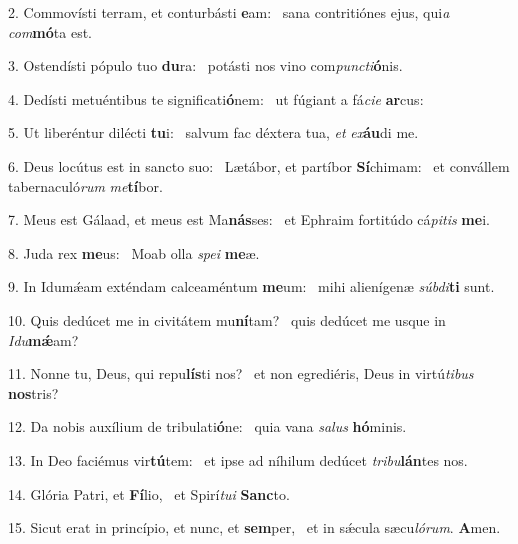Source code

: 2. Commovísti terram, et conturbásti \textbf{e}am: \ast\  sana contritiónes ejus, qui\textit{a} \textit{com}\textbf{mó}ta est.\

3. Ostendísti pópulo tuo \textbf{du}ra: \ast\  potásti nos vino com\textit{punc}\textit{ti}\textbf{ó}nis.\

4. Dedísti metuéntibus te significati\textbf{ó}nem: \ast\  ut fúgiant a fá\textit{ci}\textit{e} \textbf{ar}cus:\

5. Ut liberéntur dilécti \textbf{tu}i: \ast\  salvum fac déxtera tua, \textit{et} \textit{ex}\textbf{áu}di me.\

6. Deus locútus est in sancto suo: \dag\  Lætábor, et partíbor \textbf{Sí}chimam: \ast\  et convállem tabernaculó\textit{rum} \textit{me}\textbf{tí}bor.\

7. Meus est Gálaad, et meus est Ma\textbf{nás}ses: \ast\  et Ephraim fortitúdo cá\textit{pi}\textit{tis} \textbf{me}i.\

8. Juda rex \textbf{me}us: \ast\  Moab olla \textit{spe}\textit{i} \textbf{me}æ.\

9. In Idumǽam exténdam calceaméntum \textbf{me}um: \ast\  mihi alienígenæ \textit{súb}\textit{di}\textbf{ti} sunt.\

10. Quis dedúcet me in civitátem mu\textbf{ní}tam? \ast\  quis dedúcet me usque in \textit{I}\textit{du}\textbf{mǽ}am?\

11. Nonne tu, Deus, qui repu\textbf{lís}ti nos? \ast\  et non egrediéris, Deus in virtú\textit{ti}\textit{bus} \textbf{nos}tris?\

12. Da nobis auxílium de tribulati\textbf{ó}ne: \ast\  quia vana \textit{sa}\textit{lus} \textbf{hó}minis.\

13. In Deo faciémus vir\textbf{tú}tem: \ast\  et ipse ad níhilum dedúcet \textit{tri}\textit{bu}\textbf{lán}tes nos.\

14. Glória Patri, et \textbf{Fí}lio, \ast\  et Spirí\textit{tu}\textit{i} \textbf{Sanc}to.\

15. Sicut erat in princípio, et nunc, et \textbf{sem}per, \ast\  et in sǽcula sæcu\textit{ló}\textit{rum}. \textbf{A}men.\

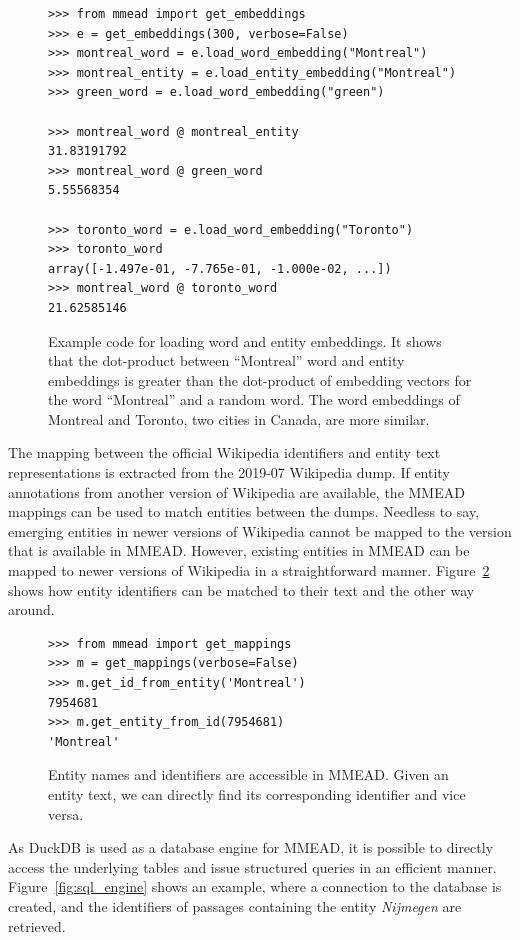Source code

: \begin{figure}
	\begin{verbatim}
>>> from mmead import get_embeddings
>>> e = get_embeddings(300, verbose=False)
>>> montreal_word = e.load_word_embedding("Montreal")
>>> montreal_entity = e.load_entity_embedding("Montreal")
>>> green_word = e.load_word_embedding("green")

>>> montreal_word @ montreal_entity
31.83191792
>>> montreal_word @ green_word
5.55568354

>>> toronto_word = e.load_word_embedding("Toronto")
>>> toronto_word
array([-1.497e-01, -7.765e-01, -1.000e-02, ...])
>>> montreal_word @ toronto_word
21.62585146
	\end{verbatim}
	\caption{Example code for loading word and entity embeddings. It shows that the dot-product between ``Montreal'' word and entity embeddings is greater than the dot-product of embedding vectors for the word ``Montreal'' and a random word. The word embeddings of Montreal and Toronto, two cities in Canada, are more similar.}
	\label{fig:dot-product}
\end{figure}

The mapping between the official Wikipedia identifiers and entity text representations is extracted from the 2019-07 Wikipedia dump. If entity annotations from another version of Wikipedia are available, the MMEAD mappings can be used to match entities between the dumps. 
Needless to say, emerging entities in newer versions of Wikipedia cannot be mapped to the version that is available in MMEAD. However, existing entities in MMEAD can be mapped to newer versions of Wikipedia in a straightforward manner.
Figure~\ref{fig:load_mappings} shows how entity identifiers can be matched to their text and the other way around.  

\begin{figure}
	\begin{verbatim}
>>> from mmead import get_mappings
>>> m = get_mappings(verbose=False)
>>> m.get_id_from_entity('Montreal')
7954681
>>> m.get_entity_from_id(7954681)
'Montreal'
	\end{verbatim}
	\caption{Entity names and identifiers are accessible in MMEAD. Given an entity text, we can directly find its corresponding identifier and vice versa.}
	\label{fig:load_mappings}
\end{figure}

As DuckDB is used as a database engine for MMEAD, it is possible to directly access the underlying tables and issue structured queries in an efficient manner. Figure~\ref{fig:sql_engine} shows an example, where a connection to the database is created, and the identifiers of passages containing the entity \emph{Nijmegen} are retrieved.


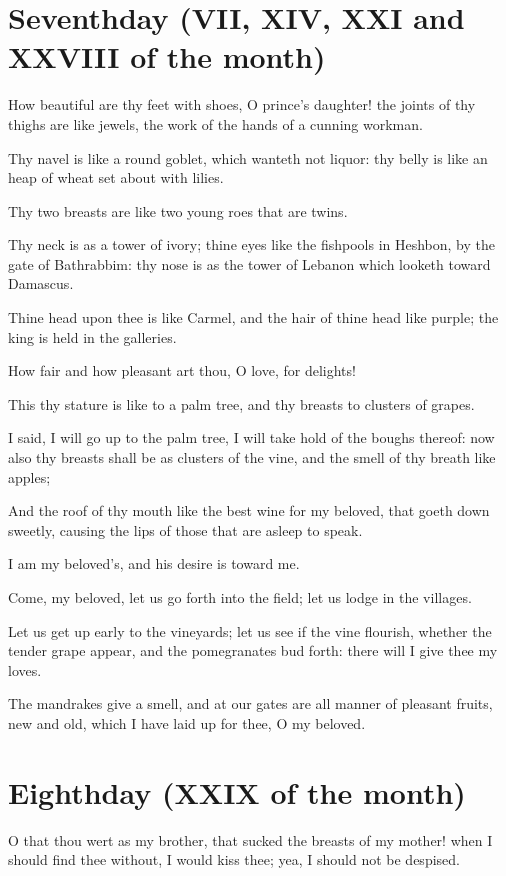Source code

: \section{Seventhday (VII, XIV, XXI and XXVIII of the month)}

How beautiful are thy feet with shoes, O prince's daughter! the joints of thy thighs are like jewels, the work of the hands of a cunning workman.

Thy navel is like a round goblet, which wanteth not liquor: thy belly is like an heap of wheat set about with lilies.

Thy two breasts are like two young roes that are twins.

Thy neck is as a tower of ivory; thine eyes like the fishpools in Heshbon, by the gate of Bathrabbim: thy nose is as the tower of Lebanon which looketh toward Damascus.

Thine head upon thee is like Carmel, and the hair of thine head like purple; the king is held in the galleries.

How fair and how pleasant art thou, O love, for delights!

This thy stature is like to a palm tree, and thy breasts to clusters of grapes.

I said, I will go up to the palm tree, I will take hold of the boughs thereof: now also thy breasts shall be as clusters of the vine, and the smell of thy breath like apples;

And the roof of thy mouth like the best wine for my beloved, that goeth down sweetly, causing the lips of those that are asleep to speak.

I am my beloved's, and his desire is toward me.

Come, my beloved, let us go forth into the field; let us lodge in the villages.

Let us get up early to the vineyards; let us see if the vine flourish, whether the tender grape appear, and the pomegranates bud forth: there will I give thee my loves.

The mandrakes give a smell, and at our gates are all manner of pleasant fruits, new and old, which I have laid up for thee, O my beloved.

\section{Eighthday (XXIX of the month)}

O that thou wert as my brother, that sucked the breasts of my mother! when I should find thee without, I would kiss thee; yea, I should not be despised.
==
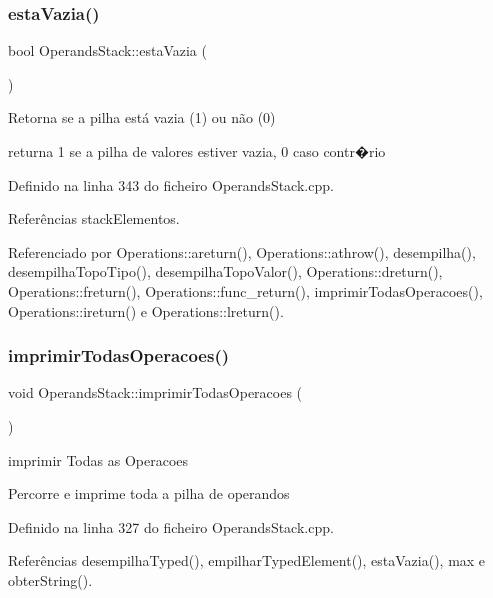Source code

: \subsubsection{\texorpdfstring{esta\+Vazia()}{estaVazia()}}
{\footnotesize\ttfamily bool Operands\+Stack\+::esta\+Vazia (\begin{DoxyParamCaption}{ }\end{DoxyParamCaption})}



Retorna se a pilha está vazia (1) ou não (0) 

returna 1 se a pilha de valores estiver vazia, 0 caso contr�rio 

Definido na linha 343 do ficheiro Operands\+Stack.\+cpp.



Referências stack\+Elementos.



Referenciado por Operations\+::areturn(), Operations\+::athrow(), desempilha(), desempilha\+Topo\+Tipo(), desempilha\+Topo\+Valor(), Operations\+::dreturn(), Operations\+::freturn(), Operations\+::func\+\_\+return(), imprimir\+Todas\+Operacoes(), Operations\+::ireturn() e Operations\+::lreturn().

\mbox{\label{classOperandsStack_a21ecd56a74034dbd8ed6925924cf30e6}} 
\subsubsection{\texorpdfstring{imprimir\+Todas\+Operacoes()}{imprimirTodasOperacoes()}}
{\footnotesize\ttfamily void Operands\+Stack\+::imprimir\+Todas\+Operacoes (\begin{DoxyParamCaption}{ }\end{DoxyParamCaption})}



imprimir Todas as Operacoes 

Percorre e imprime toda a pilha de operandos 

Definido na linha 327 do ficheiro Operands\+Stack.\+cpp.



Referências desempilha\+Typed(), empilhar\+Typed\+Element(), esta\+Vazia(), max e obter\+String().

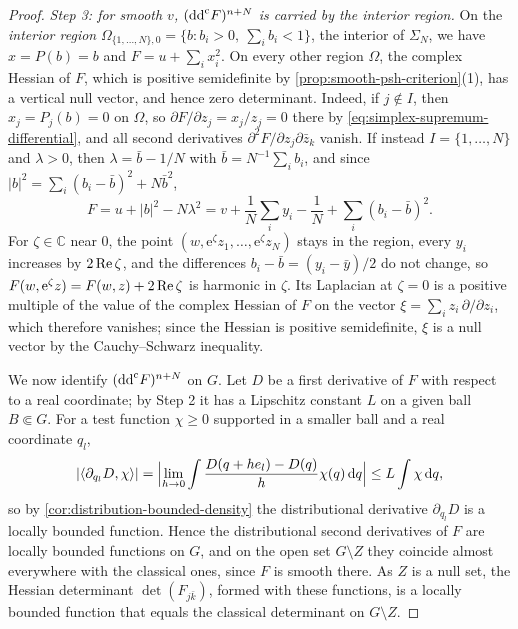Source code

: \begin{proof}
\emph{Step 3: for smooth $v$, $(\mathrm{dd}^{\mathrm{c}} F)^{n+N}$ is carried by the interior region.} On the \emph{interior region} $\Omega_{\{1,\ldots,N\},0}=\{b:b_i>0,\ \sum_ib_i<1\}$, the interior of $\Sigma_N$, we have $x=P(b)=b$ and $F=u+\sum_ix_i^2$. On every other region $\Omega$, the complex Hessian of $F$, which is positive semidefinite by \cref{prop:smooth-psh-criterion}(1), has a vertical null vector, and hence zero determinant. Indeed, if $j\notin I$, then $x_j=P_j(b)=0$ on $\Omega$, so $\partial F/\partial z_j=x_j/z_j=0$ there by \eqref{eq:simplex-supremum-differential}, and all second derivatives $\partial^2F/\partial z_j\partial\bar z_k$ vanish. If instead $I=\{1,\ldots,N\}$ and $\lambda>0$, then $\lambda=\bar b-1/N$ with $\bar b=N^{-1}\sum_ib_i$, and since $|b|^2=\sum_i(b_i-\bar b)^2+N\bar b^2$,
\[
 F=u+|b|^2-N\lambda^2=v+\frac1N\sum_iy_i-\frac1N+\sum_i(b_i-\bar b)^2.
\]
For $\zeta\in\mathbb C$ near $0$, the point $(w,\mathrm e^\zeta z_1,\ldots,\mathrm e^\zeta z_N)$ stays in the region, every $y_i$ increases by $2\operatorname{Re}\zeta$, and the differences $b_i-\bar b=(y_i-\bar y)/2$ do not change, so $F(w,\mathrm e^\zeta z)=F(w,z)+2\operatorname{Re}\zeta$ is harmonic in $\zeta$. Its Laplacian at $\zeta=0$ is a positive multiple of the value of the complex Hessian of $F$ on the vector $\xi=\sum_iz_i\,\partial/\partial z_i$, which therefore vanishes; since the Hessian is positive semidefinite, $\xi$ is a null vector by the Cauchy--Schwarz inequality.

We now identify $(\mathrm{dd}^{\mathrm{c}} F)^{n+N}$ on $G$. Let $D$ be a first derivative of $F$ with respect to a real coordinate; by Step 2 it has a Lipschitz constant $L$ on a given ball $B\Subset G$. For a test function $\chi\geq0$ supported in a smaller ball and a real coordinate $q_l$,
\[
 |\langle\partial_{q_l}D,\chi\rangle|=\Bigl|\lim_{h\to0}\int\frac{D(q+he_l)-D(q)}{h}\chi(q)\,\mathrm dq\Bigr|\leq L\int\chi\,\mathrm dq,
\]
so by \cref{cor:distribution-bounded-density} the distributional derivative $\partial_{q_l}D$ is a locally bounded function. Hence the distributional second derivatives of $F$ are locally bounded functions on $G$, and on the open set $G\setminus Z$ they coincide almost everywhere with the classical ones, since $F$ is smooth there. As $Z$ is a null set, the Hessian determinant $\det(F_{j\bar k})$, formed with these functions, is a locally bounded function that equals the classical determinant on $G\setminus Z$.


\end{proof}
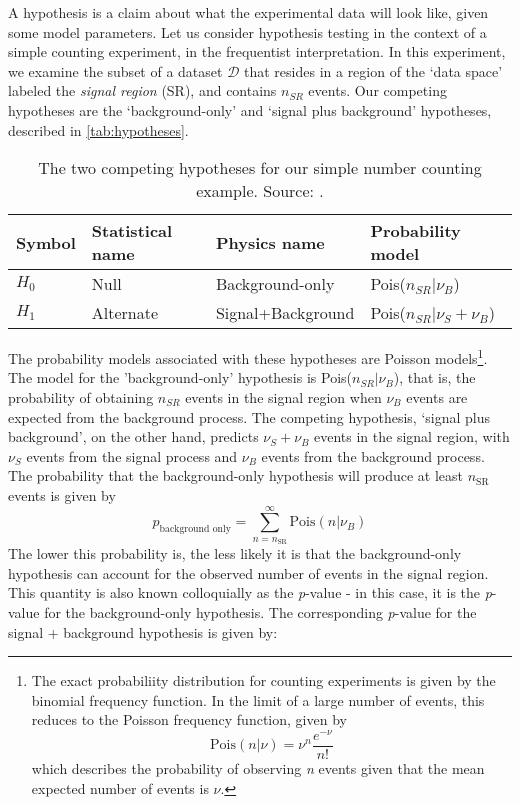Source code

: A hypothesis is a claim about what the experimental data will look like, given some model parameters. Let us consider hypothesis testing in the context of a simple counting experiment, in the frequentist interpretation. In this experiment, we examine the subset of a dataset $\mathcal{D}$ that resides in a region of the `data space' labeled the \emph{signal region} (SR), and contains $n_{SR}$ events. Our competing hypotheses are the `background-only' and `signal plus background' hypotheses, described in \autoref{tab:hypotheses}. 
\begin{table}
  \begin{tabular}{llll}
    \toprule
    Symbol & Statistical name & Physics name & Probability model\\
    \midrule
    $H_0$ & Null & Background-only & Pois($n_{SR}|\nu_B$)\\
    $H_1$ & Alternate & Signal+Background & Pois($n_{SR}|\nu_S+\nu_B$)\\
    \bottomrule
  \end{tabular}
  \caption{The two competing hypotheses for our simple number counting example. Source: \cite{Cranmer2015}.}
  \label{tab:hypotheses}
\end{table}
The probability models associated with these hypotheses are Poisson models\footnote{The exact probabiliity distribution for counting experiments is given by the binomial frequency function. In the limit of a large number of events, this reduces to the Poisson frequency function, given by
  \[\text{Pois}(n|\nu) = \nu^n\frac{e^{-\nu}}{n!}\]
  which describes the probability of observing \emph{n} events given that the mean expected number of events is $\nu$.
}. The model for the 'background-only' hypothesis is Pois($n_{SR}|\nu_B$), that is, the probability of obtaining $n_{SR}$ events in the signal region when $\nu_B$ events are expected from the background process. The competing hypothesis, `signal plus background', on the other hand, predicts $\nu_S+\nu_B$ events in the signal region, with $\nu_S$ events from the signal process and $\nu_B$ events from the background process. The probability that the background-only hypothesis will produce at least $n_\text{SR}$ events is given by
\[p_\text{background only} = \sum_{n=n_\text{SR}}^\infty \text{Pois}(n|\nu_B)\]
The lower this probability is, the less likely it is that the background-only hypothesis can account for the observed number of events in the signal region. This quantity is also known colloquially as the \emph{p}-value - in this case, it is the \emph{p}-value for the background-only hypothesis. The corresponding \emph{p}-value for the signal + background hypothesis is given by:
--
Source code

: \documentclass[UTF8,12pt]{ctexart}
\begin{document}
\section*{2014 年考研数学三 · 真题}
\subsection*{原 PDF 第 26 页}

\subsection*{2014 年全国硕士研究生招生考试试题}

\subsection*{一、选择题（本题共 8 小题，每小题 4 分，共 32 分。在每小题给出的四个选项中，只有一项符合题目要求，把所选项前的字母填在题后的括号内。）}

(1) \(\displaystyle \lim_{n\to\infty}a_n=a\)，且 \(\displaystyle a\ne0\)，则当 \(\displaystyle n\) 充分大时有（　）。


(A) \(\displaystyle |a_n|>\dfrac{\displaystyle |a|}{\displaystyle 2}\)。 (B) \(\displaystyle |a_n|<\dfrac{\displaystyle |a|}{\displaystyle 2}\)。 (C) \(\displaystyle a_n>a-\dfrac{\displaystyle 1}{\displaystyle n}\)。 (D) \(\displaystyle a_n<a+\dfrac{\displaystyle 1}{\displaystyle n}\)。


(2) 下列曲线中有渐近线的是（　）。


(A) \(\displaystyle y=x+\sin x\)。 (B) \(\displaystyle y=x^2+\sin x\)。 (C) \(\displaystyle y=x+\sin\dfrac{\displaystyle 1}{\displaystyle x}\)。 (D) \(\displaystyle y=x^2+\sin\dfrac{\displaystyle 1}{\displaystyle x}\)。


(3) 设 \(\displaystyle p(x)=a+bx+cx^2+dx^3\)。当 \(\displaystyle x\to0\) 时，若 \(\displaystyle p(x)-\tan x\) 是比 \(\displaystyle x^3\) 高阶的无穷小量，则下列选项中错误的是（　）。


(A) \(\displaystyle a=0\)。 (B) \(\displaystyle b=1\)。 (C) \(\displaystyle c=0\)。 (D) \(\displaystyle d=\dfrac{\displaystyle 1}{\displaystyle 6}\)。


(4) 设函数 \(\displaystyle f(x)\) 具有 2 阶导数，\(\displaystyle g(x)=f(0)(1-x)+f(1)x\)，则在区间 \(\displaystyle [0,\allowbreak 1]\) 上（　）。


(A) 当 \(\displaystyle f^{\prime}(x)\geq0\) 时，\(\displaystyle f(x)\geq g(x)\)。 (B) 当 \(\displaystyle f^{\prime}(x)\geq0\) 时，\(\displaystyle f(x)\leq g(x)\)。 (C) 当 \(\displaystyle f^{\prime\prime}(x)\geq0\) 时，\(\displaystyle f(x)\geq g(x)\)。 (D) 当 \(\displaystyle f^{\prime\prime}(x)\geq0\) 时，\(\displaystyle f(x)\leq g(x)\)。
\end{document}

• About this task:
Take from the material above the lines running from the one with "9. In Idumǽam" through the one with "11. Nonne tu, Deus, qui", and repeat them exactly, with nothing else.

• Response:
9. In Idumǽam exténdam calceaméntum \textbf{me}um: \ast\  mihi alienígenæ \textit{súb}\textit{di}\textbf{ti} sunt.\

10. Quis dedúcet me in civitátem mu\textbf{ní}tam? \ast\  quis dedúcet me usque in \textit{I}\textit{du}\textbf{mǽ}am?\

11. Nonne tu, Deus, qui repu\textbf{lís}ti nos? \ast\  et non egrediéris, Deus in virtú\textit{ti}\textit{bus} \textbf{nos}tris?\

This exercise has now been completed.